In Parkshore, the Third Circuit assertedly followed Weedo v. Stone-E-Brick, Inc., 81 N.J. 233 (1979) and Firemen’s Insurance Co. of Newark v. National Union Fire Insurance Co., 387 N.J. Super. 434 (App. Div. 2006) and held that coverage did not exist for the consequential damages caused by faulty workmanship. In Parkshore, these consequential damages consisted principally of water infiltration. The trial court in Cypress agreed with Parkshore, and the Appellate Division reversed. The Appellate Division found that Parkshore’s reliance on Weedo and Firemen’s was misplaced, as was the trial court’s reliance on Parkshore. The Appellate Division relied on two dispositive factors that the Third Circuit had ignored. First, the insurance policies in Weedo and Firemen’s pre-dated the adoption of the subcontractor exception in 1986 and were therefore inapposite. Second, Weedo and Firemen’s did not involve consequential damage but only faulty workmanship. The Appellate Division in Cypress found that the consequential damages included damage to the “common areas and unit owners’ property [including] damage to steel supports, exterior sheathing and interior sheathing and sheetrock, both visible and latent[.]”

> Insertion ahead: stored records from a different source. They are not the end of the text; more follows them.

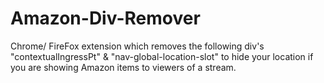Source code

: # Amazon-Div-Remover
Chrome/ FireFox extension which removes the following div's "contextualIngressPt" &amp; "nav-global-location-slot" to hide your location if you are showing Amazon items to viewers of a stream. 
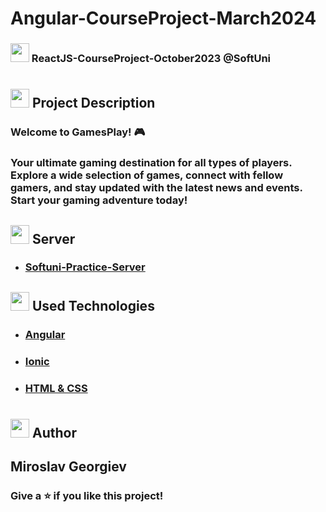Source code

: # Angular-CourseProject-March2024
### <img src="https://cdn.jsdelivr.net/npm/twemoji@11.3.0/2/svg/1f393.svg" width="30" height="30"> ReactJS-CourseProject-October2023 @SoftUni
#
## <img src="https://cdn.jsdelivr.net/npm/twemoji@11.3.0/2/svg/1f4d1.svg" width="30" height="30"> Project Description

### Welcome to GamesPlay! 🎮
### Your ultimate gaming destination for all types of players. Explore a wide selection of games, connect with fellow gamers, and stay updated with the latest news and events. Start your gaming adventure today!

## <img src="https://freepngimg.com/save/11641-database-free-download-png/512x512" width="30" height="30"> Server
- ### [Softuni-Practice-Server](https://github.com/softuni-practice-server/softuni-practice-server)

## <img src="https://cdn.jsdelivr.net/npm/twemoji@11.3.0/2/svg/2692.svg" width="30" height="30"> Used Technologies
- ### [Angular](https://angular.io/)
- ### [Ionic](https://ionic.io/)
- ### [HTML & CSS](https://www.geeksforgeeks.org/difference-between-html-and-css/)
#
## <img src="https://cdn.jsdelivr.net/npm/twemoji@11.3.0/2/svg/270d.svg" width="30" height="30"> Author
## Miroslav Georgiev

### Give a ⭐ if you like this project!
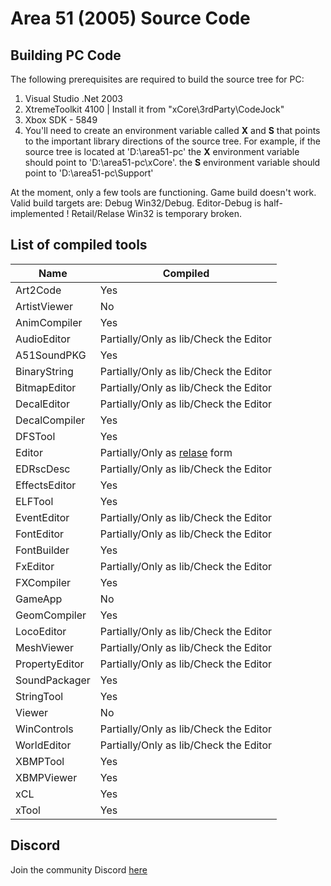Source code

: # Area 51 (2005) Source Code

## Building PC Code

The following prerequisites are required to build the source tree for PC:

1. Visual Studio .Net 2003
2. XtremeToolkit 4100 | Install it from "xCore\3rdParty\CodeJock"
3. Xbox SDK - 5849
4. You'll need to create an environment variable called **X** and **S** that points to the important library directions of the source tree. For example, if the source tree is located at 'D:\area51-pc' the **X** environment variable should point to 'D:\area51-pc\xCore'. the **S** environment variable should point to 'D:\area51-pc\Support'

At the moment, only a few tools are functioning. Game build doesn't work. Valid build targets are: Debug Win32/Debug. Editor-Debug is half-implemented ! Retail/Relase Win32 is temporary broken.

## List of compiled tools
Name           | Compiled
---------------| ----------------------
Art2Code       | Yes
ArtistViewer   | No
AnimCompiler   | Yes
AudioEditor    | Partially/Only as lib/Check the Editor
A51SoundPKG    | Yes
BinaryString   | Partially/Only as lib/Check the Editor
BitmapEditor   | Partially/Only as lib/Check the Editor
DecalEditor    | Partially/Only as lib/Check the Editor
DecalCompiler  | Yes
DFSTool        | Yes
Editor         | Partially/Only as [relase](https://github.com/gabengaGamer/area51-pc/releases/tag/Editor) form
EDRscDesc      | Partially/Only as lib/Check the Editor
EffectsEditor  | Yes
ELFTool        | Yes
EventEditor    | Partially/Only as lib/Check the Editor
FontEditor     | Partially/Only as lib/Check the Editor
FontBuilder    | Yes
FxEditor       | Partially/Only as lib/Check the Editor
FXCompiler     | Yes
GameApp        | No
GeomCompiler   | Yes
LocoEditor     | Partially/Only as lib/Check the Editor
MeshViewer     | Partially/Only as lib/Check the Editor
PropertyEditor | Partially/Only as lib/Check the Editor
SoundPackager  | Yes
StringTool     | Yes
Viewer         | No
WinControls    | Partially/Only as lib/Check the Editor
WorldEditor    | Partially/Only as lib/Check the Editor
XBMPTool       | Yes
XBMPViewer     | Yes
xCL            | Yes
xTool          | Yes

## Discord

Join the community Discord [here](https://discord.gg/7gGhFSjxsq)
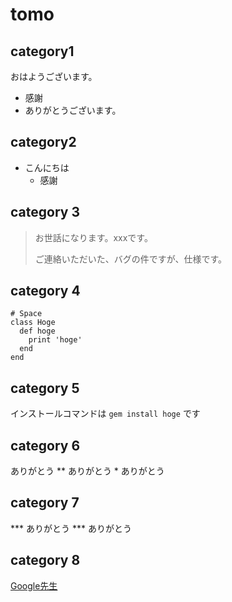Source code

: # tomo 

## category1
おはようございます。
- 感謝
 - ありがとうございます。

 ## category2
- こんにちは
  - 感謝 

## category 3
> お世話になります。xxxです。
> 
> ご連絡いただいた、バグの件ですが、仕様です。

## category 4

    # Space
    class Hoge
      def hoge
        print 'hoge'
      end
    end

## category 5
インストールコマンドは `gem install hoge` です

## category 6
ありがとう ** ありがとう * ありがとう 

## category 7

*** ありがとう *** ありがとう

## category 8

[Google先生](https://www.google.co.jp/)


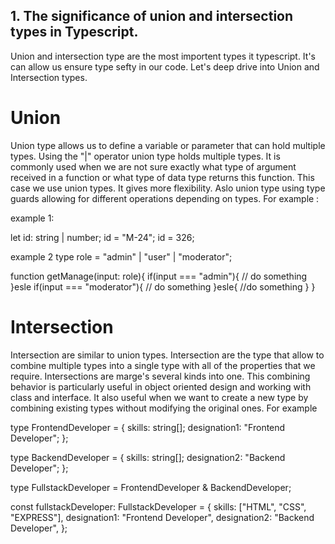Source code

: ## 1. The significance of union and intersection types in Typescript.

Union and intersection type are the most importent types it typescript. It's can allow us ensure type sefty in our code. Let's deep drive into  Union and Intersection types.

# Union
Union type allows us to define a variable or parameter that can hold multiple types. Using the "|" operator union type holds multiple types. It is commonly used when we are not sure exactly what type of argument received in a function or what type of data type returns this function. This case we use union types. It gives more flexibility. Aslo union type using type guards allowing for different operations depending on types. For example :

example 1: 

let id: string | number;
id = "M-24";
id = 326;


example 2
type role = "admin" | "user" | "moderator";

function getManage(input: role){
    if(input === "admin"){
        // do something
    }esle if(input === "moderator"){
        // do something
    }esle{
        //do something
    }
}


# Intersection
Intersection are similar to union types. Intersection are the type that allow to combine multiple types into a single type with all of the properties that we require. Intersections are marge's several kinds into one. This combining behavior is particularly useful in object oriented design and working with class and interface. It also useful when we want to create a new type by combining existing types without modifying the original ones. For example

 
type FrontendDeveloper = {
    skills: string[];
    designation1: "Frontend Developer";
  };

  type BackendDeveloper = {
    skills: string[];
    designation2: "Backend Developer";
  };

  type FullstackDeveloper = FrontendDeveloper & BackendDeveloper;

  const fullstackDeveloper: FullstackDeveloper = {
    skills: ["HTML", "CSS", "EXPRESS"],
    designation1: "Frontend Developer",
    designation2: "Backend Developer",
  };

The Appellate Division found that when the “your work” exclusion of the general liability insurance policy contains an exception for work performed by subcontractors, as has been standard since 1986, and the faulty workmanship by the subcontractor causes consequential damage, coverage exists. The Appellate Division did not reach the issue of whether the subcontractor exception also provided coverage to the owner for the defective work itself. Notably, the Third Circuit now is revisiting its opinion in Parkshore and has certified the question to the New Jersey Supreme Court. The Travelers Property Casualty Company of America v. USA Container Co., Inc., No. 14-3685 (3d Cir. July 10, 2015).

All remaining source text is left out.